Work to complete
From the entries that follow, copy exactly the lines beginning at the line holding "## Co-founder and" and continuing through the line holding "World Solar Challenge*".

[Saved entries]
↓↓↓

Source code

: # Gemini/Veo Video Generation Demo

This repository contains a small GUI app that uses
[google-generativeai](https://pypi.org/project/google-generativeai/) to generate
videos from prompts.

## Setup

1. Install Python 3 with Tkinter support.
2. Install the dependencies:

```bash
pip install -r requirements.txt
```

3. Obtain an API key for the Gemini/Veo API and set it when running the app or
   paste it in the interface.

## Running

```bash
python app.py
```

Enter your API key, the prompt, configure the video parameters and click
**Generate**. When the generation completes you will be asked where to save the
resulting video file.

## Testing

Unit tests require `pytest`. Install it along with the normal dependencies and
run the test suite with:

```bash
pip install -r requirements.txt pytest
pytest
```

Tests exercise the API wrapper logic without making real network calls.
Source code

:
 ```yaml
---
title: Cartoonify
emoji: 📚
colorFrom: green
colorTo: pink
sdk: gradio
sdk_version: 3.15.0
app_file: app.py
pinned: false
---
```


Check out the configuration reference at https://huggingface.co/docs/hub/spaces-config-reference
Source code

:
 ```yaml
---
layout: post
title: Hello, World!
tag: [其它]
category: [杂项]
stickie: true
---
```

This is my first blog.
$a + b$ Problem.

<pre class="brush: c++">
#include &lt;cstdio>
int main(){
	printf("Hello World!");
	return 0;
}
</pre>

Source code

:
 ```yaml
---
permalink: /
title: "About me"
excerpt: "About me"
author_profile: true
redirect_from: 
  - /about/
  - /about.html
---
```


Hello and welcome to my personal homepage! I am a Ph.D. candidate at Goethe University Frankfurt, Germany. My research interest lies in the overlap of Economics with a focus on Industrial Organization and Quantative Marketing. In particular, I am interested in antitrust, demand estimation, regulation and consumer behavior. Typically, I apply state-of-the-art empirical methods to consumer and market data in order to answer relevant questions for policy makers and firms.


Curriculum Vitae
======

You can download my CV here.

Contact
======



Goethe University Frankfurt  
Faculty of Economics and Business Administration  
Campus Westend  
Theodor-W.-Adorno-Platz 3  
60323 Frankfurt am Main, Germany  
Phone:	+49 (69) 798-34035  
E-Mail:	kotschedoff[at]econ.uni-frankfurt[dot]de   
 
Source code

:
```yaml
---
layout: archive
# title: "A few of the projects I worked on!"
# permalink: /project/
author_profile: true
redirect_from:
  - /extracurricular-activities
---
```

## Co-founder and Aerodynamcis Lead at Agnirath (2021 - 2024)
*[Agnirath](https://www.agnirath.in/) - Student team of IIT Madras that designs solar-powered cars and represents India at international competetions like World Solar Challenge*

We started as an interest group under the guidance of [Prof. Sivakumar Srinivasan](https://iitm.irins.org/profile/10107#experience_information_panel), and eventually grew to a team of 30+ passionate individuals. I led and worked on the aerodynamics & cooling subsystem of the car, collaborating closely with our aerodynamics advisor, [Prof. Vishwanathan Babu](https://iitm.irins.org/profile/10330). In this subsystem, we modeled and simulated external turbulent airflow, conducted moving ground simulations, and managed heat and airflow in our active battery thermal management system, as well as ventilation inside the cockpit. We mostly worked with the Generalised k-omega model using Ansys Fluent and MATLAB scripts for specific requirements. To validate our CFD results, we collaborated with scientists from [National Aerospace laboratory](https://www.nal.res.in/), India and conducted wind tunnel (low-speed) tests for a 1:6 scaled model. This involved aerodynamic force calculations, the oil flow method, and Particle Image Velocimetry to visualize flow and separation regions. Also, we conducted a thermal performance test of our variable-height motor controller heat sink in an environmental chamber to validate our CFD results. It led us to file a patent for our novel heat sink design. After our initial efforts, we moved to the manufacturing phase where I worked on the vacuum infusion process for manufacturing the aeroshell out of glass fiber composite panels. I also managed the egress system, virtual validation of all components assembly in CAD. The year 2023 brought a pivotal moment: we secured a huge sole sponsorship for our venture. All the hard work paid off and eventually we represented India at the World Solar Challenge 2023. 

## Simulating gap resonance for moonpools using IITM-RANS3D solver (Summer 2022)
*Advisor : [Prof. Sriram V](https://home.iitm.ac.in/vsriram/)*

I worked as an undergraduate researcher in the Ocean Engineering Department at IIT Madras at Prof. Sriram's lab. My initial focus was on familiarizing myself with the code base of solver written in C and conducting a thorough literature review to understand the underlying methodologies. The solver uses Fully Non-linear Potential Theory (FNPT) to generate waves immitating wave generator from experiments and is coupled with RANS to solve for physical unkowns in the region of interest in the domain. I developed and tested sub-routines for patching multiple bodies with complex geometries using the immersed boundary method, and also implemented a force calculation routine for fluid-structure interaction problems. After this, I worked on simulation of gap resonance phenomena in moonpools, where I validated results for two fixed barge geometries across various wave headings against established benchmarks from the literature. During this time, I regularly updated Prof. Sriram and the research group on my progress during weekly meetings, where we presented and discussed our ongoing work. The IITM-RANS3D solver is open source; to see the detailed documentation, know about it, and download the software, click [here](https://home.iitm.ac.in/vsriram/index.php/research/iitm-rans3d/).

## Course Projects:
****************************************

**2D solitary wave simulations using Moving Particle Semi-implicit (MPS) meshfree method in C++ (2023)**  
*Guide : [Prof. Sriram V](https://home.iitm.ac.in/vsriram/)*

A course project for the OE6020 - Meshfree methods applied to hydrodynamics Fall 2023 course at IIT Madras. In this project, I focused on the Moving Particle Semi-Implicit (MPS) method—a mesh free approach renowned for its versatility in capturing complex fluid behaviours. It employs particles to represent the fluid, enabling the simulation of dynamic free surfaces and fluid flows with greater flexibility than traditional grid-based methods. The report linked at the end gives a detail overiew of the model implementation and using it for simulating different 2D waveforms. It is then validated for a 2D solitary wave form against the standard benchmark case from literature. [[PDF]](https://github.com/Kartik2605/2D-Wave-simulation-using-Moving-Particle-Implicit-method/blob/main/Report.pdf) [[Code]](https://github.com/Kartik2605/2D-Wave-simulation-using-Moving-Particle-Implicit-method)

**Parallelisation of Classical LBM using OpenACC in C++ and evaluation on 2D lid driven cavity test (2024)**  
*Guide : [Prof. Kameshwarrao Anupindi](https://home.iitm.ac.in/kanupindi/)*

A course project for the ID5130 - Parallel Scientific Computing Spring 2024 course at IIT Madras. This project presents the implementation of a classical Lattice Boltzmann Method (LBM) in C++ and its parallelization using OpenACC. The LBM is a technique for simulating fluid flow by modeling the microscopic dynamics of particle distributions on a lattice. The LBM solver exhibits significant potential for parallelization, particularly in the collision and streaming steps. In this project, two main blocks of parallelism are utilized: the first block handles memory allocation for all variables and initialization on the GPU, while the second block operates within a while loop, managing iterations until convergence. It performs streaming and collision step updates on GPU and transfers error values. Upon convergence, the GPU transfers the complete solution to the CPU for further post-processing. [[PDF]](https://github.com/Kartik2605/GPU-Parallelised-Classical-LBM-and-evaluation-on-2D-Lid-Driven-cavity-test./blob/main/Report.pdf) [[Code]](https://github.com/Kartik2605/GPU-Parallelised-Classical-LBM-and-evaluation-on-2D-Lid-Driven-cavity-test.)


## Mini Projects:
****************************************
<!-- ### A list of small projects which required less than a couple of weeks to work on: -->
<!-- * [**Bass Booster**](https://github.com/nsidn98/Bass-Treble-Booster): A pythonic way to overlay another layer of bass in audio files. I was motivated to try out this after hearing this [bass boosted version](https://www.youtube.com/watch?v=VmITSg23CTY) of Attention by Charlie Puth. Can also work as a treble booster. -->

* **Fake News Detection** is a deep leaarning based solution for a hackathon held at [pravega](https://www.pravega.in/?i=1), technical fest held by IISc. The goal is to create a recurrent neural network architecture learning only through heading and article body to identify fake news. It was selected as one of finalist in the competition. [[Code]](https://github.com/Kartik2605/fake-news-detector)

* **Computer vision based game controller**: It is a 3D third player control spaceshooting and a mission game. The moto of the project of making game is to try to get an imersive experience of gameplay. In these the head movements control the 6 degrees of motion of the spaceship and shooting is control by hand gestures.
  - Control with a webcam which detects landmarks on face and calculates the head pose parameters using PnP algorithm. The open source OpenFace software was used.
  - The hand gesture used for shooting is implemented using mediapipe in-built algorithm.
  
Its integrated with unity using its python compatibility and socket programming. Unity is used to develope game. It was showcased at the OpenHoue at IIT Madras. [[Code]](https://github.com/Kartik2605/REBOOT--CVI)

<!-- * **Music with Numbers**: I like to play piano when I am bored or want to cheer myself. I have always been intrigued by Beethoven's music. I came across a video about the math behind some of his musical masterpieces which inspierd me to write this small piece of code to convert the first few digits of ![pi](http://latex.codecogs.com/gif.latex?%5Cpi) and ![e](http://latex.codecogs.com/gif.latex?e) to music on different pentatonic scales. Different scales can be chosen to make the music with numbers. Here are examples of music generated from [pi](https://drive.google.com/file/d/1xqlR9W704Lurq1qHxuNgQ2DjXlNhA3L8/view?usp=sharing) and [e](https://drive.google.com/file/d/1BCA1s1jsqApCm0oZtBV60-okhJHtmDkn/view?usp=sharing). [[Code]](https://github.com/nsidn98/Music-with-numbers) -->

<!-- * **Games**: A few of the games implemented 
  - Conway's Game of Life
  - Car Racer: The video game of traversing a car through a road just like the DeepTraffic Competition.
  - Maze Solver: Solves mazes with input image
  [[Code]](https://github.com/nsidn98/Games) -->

↑↑↑

Written solution
## Co-founder and Aerodynamcis Lead at Agnirath (2021 - 2024)
*[Agnirath](https://www.agnirath.in/) - Student team of IIT Madras that designs solar-powered cars and represents India at international competetions like World Solar Challenge*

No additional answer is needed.